== The input

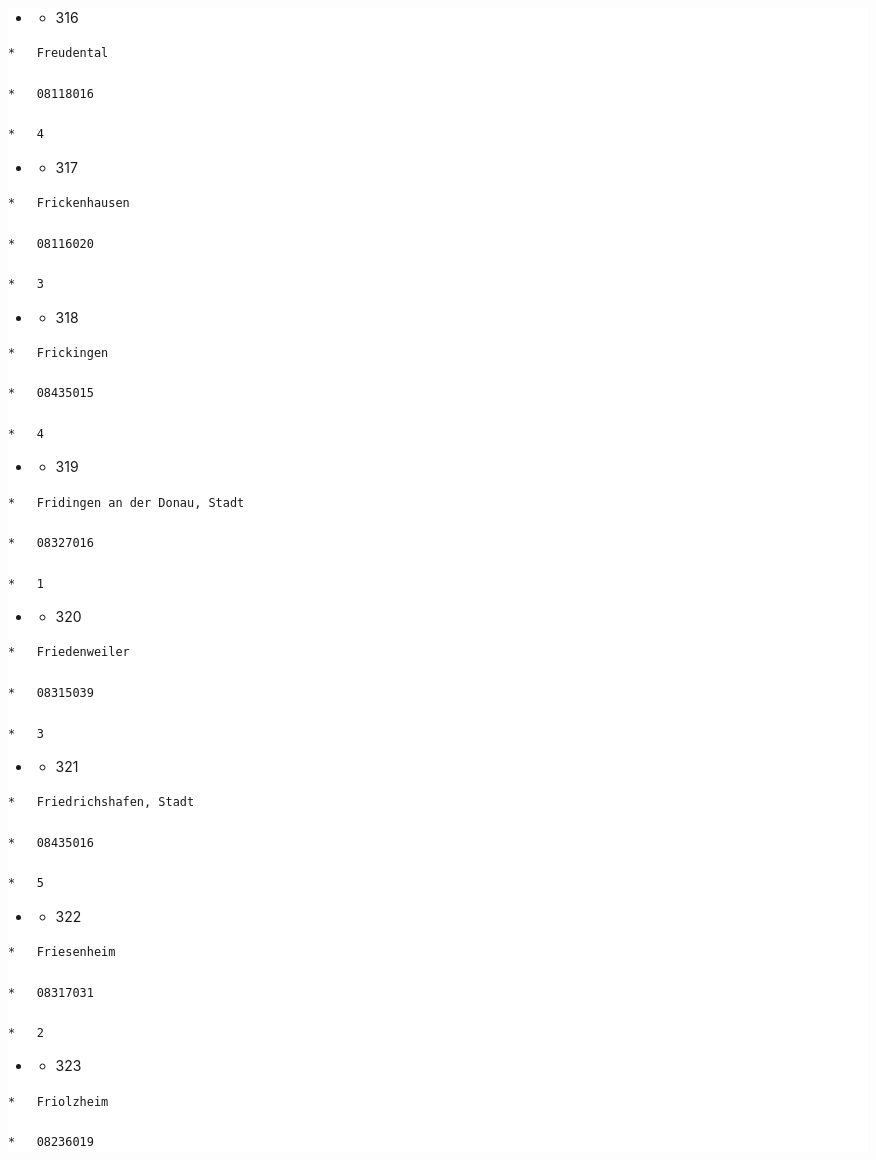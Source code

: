*    *   316

    *   Freudental

    *   08118016

    *   4


*    *   317

    *   Frickenhausen

    *   08116020

    *   3


*    *   318

    *   Frickingen

    *   08435015

    *   4


*    *   319

    *   Fridingen an der Donau, Stadt

    *   08327016

    *   1


*    *   320

    *   Friedenweiler

    *   08315039

    *   3


*    *   321

    *   Friedrichshafen, Stadt

    *   08435016

    *   5


*    *   322

    *   Friesenheim

    *   08317031

    *   2


*    *   323

    *   Friolzheim

    *   08236019
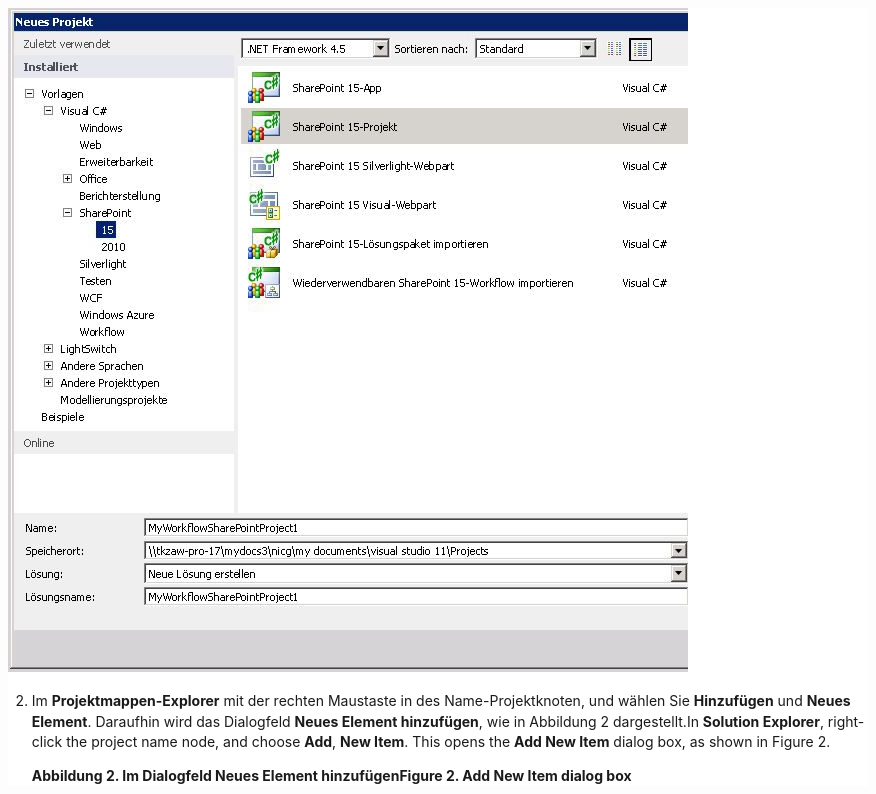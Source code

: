   ![Dialog "Neues Projekt"](../images/wfVS_NewProjectDialog.JPG)
  

  

  
2. <span data-ttu-id="a8b78-p110">Im **Projektmappen-Explorer** mit der rechten Maustaste in des Name-Projektknoten, und wählen Sie **Hinzufügen** und **Neues Element**. Daraufhin wird das Dialogfeld **Neues Element hinzufügen**, wie in Abbildung 2 dargestellt.</span><span class="sxs-lookup"><span data-stu-id="a8b78-p110">In **Solution Explorer**, right-click the project name node, and choose **Add**, **New Item**. This opens the **Add New Item** dialog box, as shown in Figure 2.</span></span>
    
   <span data-ttu-id="a8b78-146">**Abbildung 2. Im Dialogfeld Neues Element hinzufügen**</span><span class="sxs-lookup"><span data-stu-id="a8b78-146">**Figure 2. Add New Item dialog box**</span></span>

====

• Task requirements
Every line in the records above that contains the word "Abbildung" should be copied out.

• Solution for this task
2. <span data-ttu-id="a8b78-p110">Im **Projektmappen-Explorer** mit der rechten Maustaste in des Name-Projektknoten, und wählen Sie **Hinzufügen** und **Neues Element**. Daraufhin wird das Dialogfeld **Neues Element hinzufügen**, wie in Abbildung 2 dargestellt.</span><span class="sxs-lookup"><span data-stu-id="a8b78-p110">In **Solution Explorer**, right-click the project name node, and choose **Add**, **New Item**. This opens the **Add New Item** dialog box, as shown in Figure 2.</span></span>
   <span data-ttu-id="a8b78-146">**Abbildung 2. Im Dialogfeld Neues Element hinzufügen**</span><span class="sxs-lookup"><span data-stu-id="a8b78-146">**Figure 2. Add New Item dialog box**</span></span>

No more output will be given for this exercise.